START PROVIDED MATERIAL

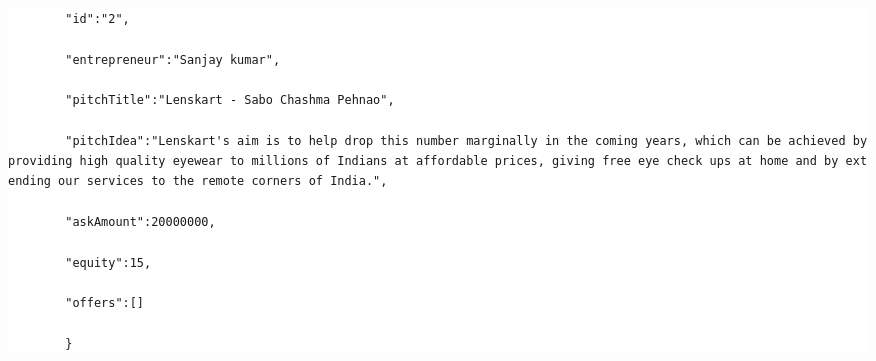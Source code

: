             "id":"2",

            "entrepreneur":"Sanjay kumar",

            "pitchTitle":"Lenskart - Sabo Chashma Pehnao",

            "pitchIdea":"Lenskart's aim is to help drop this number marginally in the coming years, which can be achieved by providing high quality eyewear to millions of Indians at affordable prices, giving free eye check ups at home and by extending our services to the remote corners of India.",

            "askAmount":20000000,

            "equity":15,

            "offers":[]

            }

END PROVIDED MATERIAL
START PROVIDED MATERIAL

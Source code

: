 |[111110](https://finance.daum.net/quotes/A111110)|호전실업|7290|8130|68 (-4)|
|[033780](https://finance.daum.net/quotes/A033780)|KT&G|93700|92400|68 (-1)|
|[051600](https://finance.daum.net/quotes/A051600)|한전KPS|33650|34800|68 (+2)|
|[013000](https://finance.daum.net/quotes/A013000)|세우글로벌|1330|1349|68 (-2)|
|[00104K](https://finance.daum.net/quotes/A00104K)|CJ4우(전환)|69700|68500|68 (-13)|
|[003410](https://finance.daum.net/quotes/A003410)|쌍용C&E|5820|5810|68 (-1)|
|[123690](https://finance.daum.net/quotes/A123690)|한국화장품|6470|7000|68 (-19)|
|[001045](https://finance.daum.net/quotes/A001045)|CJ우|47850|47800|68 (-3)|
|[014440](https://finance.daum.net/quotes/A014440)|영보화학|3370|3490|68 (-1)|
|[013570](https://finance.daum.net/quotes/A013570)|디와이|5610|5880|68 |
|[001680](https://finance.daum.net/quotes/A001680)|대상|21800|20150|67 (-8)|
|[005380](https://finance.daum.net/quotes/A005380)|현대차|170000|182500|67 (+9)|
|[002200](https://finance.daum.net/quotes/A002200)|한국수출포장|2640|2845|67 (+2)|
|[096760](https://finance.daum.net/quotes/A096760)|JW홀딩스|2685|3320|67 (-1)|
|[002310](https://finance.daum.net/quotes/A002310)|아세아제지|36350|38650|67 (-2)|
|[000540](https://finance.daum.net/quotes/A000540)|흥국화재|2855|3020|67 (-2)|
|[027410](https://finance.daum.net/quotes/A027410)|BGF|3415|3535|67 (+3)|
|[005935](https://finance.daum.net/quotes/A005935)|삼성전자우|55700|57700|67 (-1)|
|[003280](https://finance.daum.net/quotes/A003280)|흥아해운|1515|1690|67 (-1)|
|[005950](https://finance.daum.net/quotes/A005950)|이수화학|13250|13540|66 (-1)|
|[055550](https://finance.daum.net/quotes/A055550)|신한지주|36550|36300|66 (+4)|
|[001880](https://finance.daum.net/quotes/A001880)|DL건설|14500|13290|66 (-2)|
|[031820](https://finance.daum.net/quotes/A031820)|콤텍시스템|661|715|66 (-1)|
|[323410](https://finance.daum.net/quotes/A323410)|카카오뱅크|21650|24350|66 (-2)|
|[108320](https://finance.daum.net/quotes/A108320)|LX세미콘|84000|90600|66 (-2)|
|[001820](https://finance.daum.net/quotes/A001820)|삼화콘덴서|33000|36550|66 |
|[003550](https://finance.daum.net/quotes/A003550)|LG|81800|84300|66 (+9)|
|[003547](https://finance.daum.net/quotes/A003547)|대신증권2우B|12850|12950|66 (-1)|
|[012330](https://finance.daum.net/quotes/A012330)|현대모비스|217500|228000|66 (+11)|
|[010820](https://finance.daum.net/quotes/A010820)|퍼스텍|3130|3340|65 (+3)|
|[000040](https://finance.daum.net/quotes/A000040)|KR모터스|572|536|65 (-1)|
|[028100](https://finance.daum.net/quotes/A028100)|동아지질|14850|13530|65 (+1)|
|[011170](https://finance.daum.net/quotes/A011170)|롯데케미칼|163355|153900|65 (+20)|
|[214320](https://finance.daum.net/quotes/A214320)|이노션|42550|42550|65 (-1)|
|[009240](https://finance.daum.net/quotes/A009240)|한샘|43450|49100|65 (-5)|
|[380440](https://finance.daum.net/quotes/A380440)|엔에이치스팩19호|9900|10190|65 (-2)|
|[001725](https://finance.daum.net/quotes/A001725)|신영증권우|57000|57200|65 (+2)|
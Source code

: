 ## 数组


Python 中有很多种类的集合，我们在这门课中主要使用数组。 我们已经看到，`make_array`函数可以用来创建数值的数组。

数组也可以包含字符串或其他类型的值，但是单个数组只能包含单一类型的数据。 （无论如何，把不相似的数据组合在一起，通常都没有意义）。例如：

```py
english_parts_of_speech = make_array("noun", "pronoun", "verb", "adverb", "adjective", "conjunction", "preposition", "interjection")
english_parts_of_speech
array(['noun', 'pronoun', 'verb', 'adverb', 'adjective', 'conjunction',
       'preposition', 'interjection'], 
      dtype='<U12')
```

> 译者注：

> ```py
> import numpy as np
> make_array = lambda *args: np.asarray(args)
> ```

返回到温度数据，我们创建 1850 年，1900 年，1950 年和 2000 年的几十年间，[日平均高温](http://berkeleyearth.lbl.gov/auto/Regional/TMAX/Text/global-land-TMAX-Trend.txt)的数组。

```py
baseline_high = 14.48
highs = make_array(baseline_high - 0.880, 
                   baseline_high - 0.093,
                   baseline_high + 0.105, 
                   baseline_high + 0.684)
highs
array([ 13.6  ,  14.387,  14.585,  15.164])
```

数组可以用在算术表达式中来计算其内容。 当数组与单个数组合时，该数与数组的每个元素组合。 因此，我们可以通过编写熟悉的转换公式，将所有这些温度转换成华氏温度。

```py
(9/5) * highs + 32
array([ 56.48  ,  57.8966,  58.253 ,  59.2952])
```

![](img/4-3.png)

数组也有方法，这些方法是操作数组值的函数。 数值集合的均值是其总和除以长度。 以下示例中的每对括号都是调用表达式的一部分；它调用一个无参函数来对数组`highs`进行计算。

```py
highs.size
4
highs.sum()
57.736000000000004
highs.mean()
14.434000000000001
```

END PROVIDED MATERIAL

- _EXERCISE DIRECTIONS_:
Please report every line in the entries above that holds the string "highs".

- _RESULT OF THE TASK_:
highs = make_array(baseline_high - 0.880, 
highs
(9/5) * highs + 32
数组也有方法，这些方法是操作数组值的函数。 数值集合的均值是其总和除以长度。 以下示例中的每对括号都是调用表达式的一部分；它调用一个无参函数来对数组`highs`进行计算。
highs.size
highs.sum()
highs.mean()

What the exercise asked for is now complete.